Remember when you were a kid, there was some toy that you just had to have. It was shiny and perfect, and you could only imagine the hours of finely sculpted joy you would have with it, if only you could buy it (or convince your parents to buy it for you). For me it was those little hand-held video games, the kind where it could only play one game because all the lcd segments were in pre-defined shapes rather than pixels. Then in high school it was a bulky, underpowered surplus laptop that was cheap enough for me to afford, but not powerful enough to run much of anything. Then in college it was a Palm Pilot, one of the old black and white ones that could sync to a computer and not much else.

The problem with all of them was that the reality never lived up to the expectation. The imagined joy instilled on whichever product was the object of my techno-lust was never founded in specifics, but rather a haze of half realized possibility fueled by colorful packaging and television commercials. I suspect everyone has something like this in their past, and that this feeling is not something unique to my own experience.

Which brings us to the latest in a long line of Over-Hyped Shiny Objects: the iPad. I will say one thing for Steve Jobs, he's damned good at making a sales pitch that instills this exact kind of unreasoning technological envy while making it look like he's doing the exact opposite. The announcement, streamed live on the front page of CNN (how they pulled that one off I have no idea), presented such a dizzying series of features and applications that it's hard to imagine there being any purpose the iPad couldn't fulfill.
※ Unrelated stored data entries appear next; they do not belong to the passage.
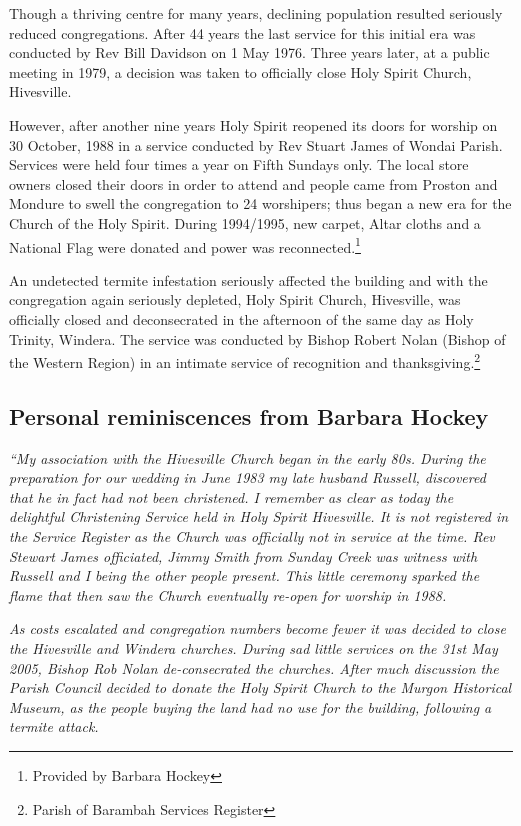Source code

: Though a thriving centre for many years, declining population resulted seriously reduced congregations. After 44 years the last service for this initial era was conducted by Rev Bill Davidson on 1 May 1976. Three years later, at a public meeting in 1979, a decision was taken to officially close Holy Spirit Church, Hivesville.



However, after another nine years Holy Spirit reopened its doors for worship on 30 October, 1988 in a service conducted by Rev Stuart James of Wondai Parish. Services were held four times a year on Fifth Sundays only. The local store owners closed their doors in order to attend and people came from Proston and Mondure to swell the congregation to 24 worshipers; thus began a new era for the Church of the Holy Spirit. During 1994/1995, new carpet, Altar cloths and a National Flag were donated and power was reconnected.\footnote{Provided by Barbara Hockey}


An undetected termite infestation seriously affected the building and with the congregation again seriously depleted, Holy Spirit Church, Hivesville, was officially closed and deconsecrated in the afternoon of the same day as Holy Trinity, Windera. The service was conducted by Bishop Robert Nolan (Bishop of the Western Region) in an intimate service of recognition and thanksgiving.\footnote{Parish of Barambah Services Register}


\subsection{Personal reminiscences from Barbara Hockey}



\emph{``My association with the Hivesville Church began in the early 80s. During the preparation for our wedding in June 1983 my late husband Russell, discovered that he in fact had not been christened. I remember as clear as today the delightful Christening Service held in Holy Spirit Hivesville. It is not registered in the Service Register as the Church was officially not in service at the time. Rev Stewart James officiated, Jimmy Smith from Sunday Creek was witness with Russell and I being the other people present. This little ceremony sparked the flame that then saw the Church eventually re-open for worship in 1988.}



\emph{As costs escalated and congregation numbers become fewer it was decided to close the Hivesville and Windera churches. During sad little services on the 31st May 2005, Bishop Rob Nolan de-consecrated the churches. After much discussion the Parish Council decided to donate the Holy Spirit Church to the Murgon Historical Museum, as the people buying the land had no use for the building, following a termite attack.}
Don't worry about needing a reason to buy one, Steve just showed you fifty reasons; surely a couple will apply to you.

It's only when you take a minute to shake off the sales pitch and think objectively that the cracks start to show. For starters, there are some complete outliers that play right into the Shiny mentality. While it does look like the iPad would make a useful tool for digital graphics design, not that many people paint or draw on a regular basis. So what does pitching it as a graphics design revolution gain them? My guess is that the set of people who like to think they could be painters is a lot larger than the set of people who actually do paint, so Steve just bought himself a whole bunch of sales on the idea that, "I'll start painting if only I have this tool to help me."
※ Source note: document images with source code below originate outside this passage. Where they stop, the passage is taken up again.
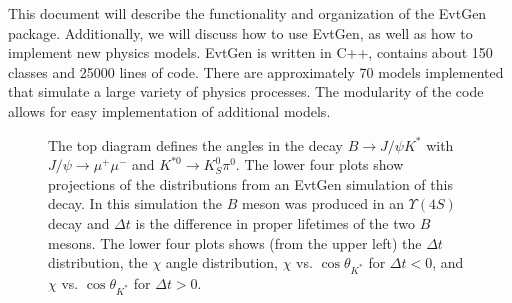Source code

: This document will describe the functionality and 
organization of the EvtGen package.  Additionally, 
we will discuss how to use EvtGen, as well as how to
implement new physics models. 
EvtGen is written in C++, contains about 150 classes and
25000 lines of code. There are approximately 70 models implemented 
that simulate a large variety of physics processes.  The modularity
of the code allows for easy implementation of additional
models.  


\begin{figure}[b]
\begin{center}
\end{center}
\caption{
The top diagram defines the angles in the decay $B \rightarrow J/\psi K^*$
with $J/\psi\rightarrow \mu^+\mu^-$ and $K^{*0}\rightarrow K^0_S\pi^0$. 
The lower four plots show projections of the distributions from an EvtGen
simulation of this decay. In this simulation the $B$ meson was produced
in an $\Upsilon(4S)$ decay and $\Delta t$ is the difference in proper
lifetimes of the two $B$ mesons.
The lower four plots shows (from the upper left) the $\Delta t$ distribution,
the $\chi$ angle distribution, $\chi$ vs. $\cos \theta_{K^*}$ for
$\Delta t < 0$, and $\chi$ vs. $\cos \theta_{K^*}$ for
$\Delta t > 0$.
\label{fig:cpvio}
}

\end{figure}



%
That's not to say the iPad has no realistic uses. The main purpose of the system as it stands seems to be for media consumption, which is probably a large majority of computer use in non-business settings. So the question becomes, "how good is the iPad at replacing my other media tools?" Unfortunately, here it seems to fall short again. Let's go through the list.
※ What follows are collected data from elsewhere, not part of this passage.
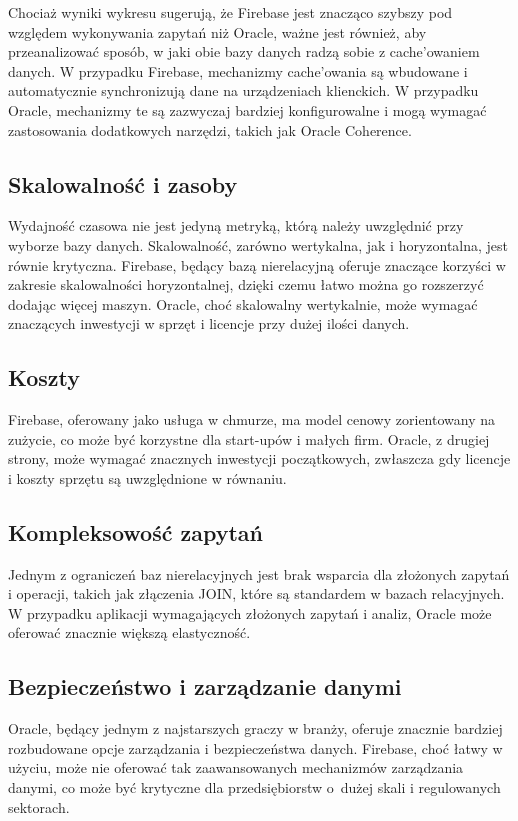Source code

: Chociaż wyniki wykresu sugerują, że Firebase jest znacząco szybszy pod względem wykonywania zapytań niż Oracle, ważne jest również, aby przeanalizować sposób, w jaki obie bazy danych radzą sobie z cache'owaniem danych. W przypadku Firebase, mechanizmy cache'owania są wbudowane i automatycznie synchronizują dane na urządzeniach klienckich. W przypadku Oracle, mechanizmy te są zazwyczaj bardziej konfigurowalne i mogą wymagać zastosowania dodatkowych narzędzi, takich jak Oracle Coherence.

\subsection{Skalowalność i zasoby}
Wydajność czasowa nie jest jedyną metryką, którą należy uwzględnić przy wyborze bazy danych. Skalowalność, zarówno wertykalna, jak i horyzontalna, jest równie krytyczna. Firebase, będący bazą nierelacyjną oferuje znaczące korzyści w zakresie skalowalności horyzontalnej, dzięki czemu łatwo można go rozszerzyć dodając więcej maszyn. Oracle, choć skalowalny wertykalnie, może wymagać znaczących inwestycji w sprzęt i licencje przy dużej ilości danych.

\subsection{Koszty}
Firebase, oferowany jako usługa w chmurze, ma model cenowy zorientowany na zużycie, co może być korzystne dla start-upów i małych firm. Oracle, z drugiej strony, może wymagać znacznych inwestycji początkowych, zwłaszcza gdy licencje i koszty sprzętu są uwzględnione w równaniu.

\subsection{Kompleksowość zapytań}
Jednym z ograniczeń baz nierelacyjnych jest brak wsparcia dla złożonych zapytań i operacji, takich jak złączenia JOIN, które są standardem w bazach relacyjnych. W przypadku aplikacji wymagających złożonych zapytań i analiz, Oracle może oferować znacznie większą elastyczność.

\subsection{Bezpieczeństwo i zarządzanie danymi}
Oracle, będący jednym z najstarszych graczy w branży, oferuje znacznie bardziej rozbudowane opcje zarządzania i bezpieczeństwa danych. Firebase, choć łatwy w użyciu, może nie oferować tak zaawansowanych mechanizmów zarządzania danymi, co może być krytyczne dla przedsiębiorstw o~dużej skali i regulowanych sektorach.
For listening to music, the iPad is almost completely worthless. My principle test for whether technology is capable of reaching long-term adoption is that it's able to help you do something, and then get out of the way. The large screen on the iPad may be beautiful for browsing through your library, and for displaying the iTunes album format, but as soon as you've found the song you want to listen to you're suddenly stuck with a giant, bulky, fragile screen and nowhere to put it.

What about watching videos? The screen is beautiful, no doubt about it. But watching videos, especially long ones, is typically a very passive activity. With the iPad you're suddenly forced to hold your screen at a good viewing angle for the length of the video. No such problem with books and magazines -- you're already forced to hold them anyway -- but you get to stare into a brightly lit screen the entire time you read.

With "new media" the iPad seems to run into even more trouble. Someone high up in the design hierarchy at Apple seems to be in love with the idea that rotating the device should be the trigger for seeing an item full-screen. Want to see that YouTube video full screen? Get rid of the folder list next to that email you're reading? Just turn it! I wonder whether they forced whoever came up with this paradigm to actually sit down and use it for hours straight before shipping it in every application they could find.

That's just one design pattern, but the bigger problem in my mind is that new media, and the internet in general, is typically much more interactive. I don't just go read blogs, I respond to them. I don't just read email, I respond to it, and jump into instant messaging sessions with others on it. I write on my blog. Not just a couple words here and there, but thousands a day. I'm going to go out on a limb here and guess that touch-typing on an iPad is next to impossible, even if you can get into a position where your hands are free to do so while you're still able to see the screen and be comfortable. They do sell an extra dock with a hard keyboard, but have fun picking it up from the dock every thirty seconds so you can turn it to full-screen whatever you're looking at.

There's just no way around it -- the iPad is meant for consuming media, not generating it. Realizing that fact pretty much killed the veil of Shiny that Steve carefully wove during the presentation. If all this thing is good for is watching movies and reading books, I don't need it. I already have plenty of tools that can do both just fine, thank you, and much more besides. Movies and books aren't going to be any better because I'm viewing them on a five hundred dollar screen.